Second, chronic B-cell depletion renders pwMS more susceptible for common and severe infections compared to other DMTs. In a pre-COVID-19 nationwide Swedish cohort, RTX-treated pwMS exhibited the highest rate of serious infections compared to other DMTs (hazard ratio (HR), 1.70; 95% confidence interval (CI), 1.11–2.61). ¹⁴ This is especially relevant for the most vulnerable individuals who have urinary tract dysfunction or swallowing difficulties.^15,16 Observational cohorts during the COVID-19 pandemic have shown a more than twofold higher incidence of severe infections and intensive care unit (ICU) admissions in OCR compared to other DMTs.^17,18 One of the anti-CD20 specific risk factors for severe infections might be the occurrence of IgG deficiency which was present in 7.1% of pwMS after 6 years of treatment. ¹⁹ In addition, anti-CD20 treatment interferes with adequate IgG antibody response to vaccines.^20,21 This observation has been highlighted during the COVID-19 pandemic. Several investigators showed that anti-CD20 therapy significantly reduced in most pwMS anti-SARS-CoV-2 spike and receptor-binding domain-specific antibodies and memory B-cell responses.^22,23 No data exist on vaccine efficacy when consistently extending anti-CD20 infusion intervals, but in several studies, there is a correlation with time to last OCR infusion.^22,24 In contrast, most pwMS treated with anti-CD20 mAb generated antigen-specific CD4⁺ and CD8⁺ T-cell responses following vaccination.^22,23 These observations indicate that chronic anti-CD20 allows virus elimination but disturbs the immunological memory and thus prevention of repeat infection in people infected in the past or after vaccination.

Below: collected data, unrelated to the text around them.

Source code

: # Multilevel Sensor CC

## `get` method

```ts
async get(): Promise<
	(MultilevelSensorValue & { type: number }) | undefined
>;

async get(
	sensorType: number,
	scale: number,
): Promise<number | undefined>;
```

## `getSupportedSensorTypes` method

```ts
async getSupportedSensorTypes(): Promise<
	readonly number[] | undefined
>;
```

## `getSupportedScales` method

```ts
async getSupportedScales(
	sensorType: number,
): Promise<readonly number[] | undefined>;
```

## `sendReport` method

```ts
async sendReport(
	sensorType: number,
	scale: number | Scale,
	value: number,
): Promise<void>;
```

In summary, there is no observational or mechanistic evidence that continued infusions would be necessary to control MS inflammation. Therefore, we argue that the use of anti-CD20 treatment as an IRT should be investigated. We acknowledge that there is no real-time biomarker available for MS disease recurrence, but this is equally true for pwMS treated with cladribine and alemtuzumab. Although confirmation is needed in standardized trials, post hoc analyses of the phase-3 OCR data have suggested that lower body mass index (BMI) and thus a higher exposure to anti-CD20 could be associated with slower disability progression. ²⁵ This observation is perfectly compatible with an IRT strategy in which anti-CD20 infusions are BMI-adjusted for three or four cycles.